The author points out: “Coarse-grained locks … generally do not scale: Threads block one another even when they do not really interfere, and the lock itself becomes a source of contention.” I have personally experienced this and moved on to the next solution, which has its own separate problems: “Fine-grained locks can mitigate these scalability problems, but they are difficult to use effectively and correctly.”
When I have taught about locking in the past, I’ve often approached it from the debugging perspective: fine-grained locks create deadlocks, which can be almost impossible to debug without instrumentation. In operating systems, we prevent deadlocks by defining a lock hierarchy. The order in which locks can be acquired forms a graph. To prevent deadlocks, we require that the graph be acyclic. That sounds simple and for simple code bases, it is. However, in the real world where we introduce such fine-grained locks, the code base is seldom simple and we end up finding complex situations, such as re-entrant behavior, where the cycles appear. Cycles can be introduced because we have multiple discreet components, each doing something logical, that creates a lock cycle unwittingly.

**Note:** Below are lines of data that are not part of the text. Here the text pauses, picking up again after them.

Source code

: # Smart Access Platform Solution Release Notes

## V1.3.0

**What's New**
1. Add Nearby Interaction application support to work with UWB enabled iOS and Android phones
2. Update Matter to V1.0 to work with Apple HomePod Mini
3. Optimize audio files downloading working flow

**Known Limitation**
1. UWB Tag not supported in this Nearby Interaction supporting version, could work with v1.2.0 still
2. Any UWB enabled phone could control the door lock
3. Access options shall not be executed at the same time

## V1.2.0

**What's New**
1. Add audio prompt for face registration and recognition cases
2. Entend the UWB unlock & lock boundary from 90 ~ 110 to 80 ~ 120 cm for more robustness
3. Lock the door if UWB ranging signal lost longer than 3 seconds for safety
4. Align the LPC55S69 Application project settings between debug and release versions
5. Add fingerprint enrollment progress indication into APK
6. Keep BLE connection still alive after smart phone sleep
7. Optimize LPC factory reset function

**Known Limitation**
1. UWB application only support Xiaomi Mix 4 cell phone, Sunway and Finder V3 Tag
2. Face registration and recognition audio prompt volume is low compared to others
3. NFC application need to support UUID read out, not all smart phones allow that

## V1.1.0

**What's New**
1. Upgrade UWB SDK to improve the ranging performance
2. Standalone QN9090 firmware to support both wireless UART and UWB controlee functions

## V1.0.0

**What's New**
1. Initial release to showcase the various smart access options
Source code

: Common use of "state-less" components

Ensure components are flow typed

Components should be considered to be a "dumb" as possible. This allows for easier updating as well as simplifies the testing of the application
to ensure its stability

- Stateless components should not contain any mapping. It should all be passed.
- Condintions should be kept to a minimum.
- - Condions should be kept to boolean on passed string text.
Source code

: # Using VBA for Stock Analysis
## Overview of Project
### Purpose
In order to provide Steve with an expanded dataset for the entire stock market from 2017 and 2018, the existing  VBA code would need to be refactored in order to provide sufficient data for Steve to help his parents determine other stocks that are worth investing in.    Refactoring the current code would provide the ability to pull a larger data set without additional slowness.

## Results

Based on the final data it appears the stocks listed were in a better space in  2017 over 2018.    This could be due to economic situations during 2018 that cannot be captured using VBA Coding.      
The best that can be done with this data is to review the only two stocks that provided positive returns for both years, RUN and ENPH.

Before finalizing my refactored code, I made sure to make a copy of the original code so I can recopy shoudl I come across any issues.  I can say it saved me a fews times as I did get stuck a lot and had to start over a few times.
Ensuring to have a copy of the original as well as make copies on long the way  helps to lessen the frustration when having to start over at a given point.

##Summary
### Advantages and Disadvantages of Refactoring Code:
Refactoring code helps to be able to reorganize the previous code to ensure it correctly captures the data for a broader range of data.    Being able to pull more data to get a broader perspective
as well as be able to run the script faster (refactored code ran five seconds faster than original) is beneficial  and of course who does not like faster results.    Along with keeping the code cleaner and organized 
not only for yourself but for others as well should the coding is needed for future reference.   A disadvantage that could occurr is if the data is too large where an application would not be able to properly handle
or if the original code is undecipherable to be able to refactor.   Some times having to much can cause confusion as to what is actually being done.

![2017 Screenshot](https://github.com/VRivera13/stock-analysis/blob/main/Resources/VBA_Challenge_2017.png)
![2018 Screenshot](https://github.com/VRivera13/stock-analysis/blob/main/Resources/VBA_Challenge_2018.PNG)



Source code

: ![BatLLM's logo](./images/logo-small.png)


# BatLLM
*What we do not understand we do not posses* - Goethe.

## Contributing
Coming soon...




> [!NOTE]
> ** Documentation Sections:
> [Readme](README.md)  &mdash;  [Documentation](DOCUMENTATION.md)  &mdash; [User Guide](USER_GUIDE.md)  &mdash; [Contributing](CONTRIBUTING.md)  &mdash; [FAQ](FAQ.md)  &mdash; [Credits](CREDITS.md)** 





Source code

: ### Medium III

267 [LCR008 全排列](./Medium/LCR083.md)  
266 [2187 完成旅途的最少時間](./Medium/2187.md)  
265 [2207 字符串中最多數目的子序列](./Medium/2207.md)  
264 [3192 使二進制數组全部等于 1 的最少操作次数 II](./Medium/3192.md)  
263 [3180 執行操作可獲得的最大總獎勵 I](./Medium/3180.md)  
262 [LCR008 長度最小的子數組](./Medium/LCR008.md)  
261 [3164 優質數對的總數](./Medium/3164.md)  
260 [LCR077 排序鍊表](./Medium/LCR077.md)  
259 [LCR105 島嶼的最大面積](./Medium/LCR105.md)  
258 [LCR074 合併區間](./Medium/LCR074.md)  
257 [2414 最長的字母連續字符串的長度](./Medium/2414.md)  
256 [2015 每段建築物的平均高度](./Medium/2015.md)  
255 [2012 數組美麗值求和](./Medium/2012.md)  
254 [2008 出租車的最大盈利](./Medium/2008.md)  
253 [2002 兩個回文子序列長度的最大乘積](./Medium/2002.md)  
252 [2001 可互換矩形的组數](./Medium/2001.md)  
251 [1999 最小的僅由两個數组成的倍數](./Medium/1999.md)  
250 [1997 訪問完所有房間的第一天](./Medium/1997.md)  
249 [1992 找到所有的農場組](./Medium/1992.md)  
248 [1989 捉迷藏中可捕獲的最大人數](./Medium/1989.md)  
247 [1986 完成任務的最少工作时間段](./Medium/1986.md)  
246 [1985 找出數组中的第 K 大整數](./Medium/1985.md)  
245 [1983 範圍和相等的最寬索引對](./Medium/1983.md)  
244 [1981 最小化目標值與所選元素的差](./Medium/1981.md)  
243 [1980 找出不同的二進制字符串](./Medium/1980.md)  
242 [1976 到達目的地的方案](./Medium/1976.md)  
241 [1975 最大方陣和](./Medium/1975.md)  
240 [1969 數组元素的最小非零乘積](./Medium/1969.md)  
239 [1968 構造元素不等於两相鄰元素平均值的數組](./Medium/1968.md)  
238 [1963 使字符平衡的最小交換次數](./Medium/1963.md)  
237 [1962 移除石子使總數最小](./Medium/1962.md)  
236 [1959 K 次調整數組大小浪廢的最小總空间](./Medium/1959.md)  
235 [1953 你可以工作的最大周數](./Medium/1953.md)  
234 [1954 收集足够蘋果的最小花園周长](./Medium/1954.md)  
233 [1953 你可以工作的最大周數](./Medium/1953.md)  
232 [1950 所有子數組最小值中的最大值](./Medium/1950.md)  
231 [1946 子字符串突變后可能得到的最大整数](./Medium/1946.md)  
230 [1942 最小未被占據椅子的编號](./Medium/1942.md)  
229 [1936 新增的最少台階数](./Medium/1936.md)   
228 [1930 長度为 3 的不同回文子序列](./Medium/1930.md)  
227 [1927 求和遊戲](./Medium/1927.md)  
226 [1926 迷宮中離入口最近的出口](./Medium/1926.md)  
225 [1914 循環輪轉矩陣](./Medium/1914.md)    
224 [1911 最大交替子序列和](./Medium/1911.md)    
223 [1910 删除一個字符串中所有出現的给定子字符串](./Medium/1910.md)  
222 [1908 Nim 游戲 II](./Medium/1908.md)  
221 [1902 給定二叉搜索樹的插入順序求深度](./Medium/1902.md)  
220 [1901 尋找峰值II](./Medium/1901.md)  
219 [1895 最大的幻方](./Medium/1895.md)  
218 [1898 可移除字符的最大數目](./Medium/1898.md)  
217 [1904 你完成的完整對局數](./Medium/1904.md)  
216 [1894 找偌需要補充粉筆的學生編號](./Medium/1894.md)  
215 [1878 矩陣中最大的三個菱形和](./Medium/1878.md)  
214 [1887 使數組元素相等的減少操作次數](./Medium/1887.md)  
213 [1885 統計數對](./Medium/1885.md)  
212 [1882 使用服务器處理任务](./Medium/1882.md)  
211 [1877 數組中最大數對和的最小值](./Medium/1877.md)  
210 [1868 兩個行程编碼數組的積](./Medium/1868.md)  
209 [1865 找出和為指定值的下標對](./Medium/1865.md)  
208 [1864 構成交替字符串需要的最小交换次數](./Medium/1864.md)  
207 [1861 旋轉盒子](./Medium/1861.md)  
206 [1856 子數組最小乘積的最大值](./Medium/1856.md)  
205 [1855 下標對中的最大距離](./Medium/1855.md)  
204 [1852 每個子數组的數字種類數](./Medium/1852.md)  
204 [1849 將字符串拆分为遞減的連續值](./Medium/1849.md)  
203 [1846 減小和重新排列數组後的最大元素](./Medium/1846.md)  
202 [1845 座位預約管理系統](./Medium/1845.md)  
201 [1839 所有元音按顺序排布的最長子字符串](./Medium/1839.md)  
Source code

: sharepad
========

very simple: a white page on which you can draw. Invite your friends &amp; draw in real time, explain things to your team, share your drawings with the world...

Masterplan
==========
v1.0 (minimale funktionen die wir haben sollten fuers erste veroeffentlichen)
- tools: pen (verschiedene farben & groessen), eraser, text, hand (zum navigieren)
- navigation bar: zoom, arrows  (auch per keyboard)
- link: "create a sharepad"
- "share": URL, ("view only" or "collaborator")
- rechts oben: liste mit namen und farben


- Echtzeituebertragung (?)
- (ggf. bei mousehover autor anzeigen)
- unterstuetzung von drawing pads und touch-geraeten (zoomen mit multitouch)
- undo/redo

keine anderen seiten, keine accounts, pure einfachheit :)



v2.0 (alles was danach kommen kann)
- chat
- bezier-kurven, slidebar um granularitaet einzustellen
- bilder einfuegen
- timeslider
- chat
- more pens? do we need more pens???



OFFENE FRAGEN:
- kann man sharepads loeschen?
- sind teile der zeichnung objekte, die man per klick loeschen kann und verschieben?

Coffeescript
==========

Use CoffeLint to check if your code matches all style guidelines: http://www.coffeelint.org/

The author also points out another problem with locks that is important in real systems: “Locks inhibit concurrency because they must be used conservatively: a thread must acquire a lock whenever there is a possibility of synchronization conflict, even if such conflict is actually rare.” A common maxim in systems programming is to optimize the common case. Locks do the opposite: they burden the common case with logic that is normally not useful.
The author also points out that our lock mechanisms do not compose well: when we need to construct consistent higher level logic from lower level locked primitives, we have no simple way to interlock them unless they expose their own locking state. I have built such systems and the complexity of verifying state after you acquire each lock and unwinding when the state has changed is challenging to explain and conceptualize.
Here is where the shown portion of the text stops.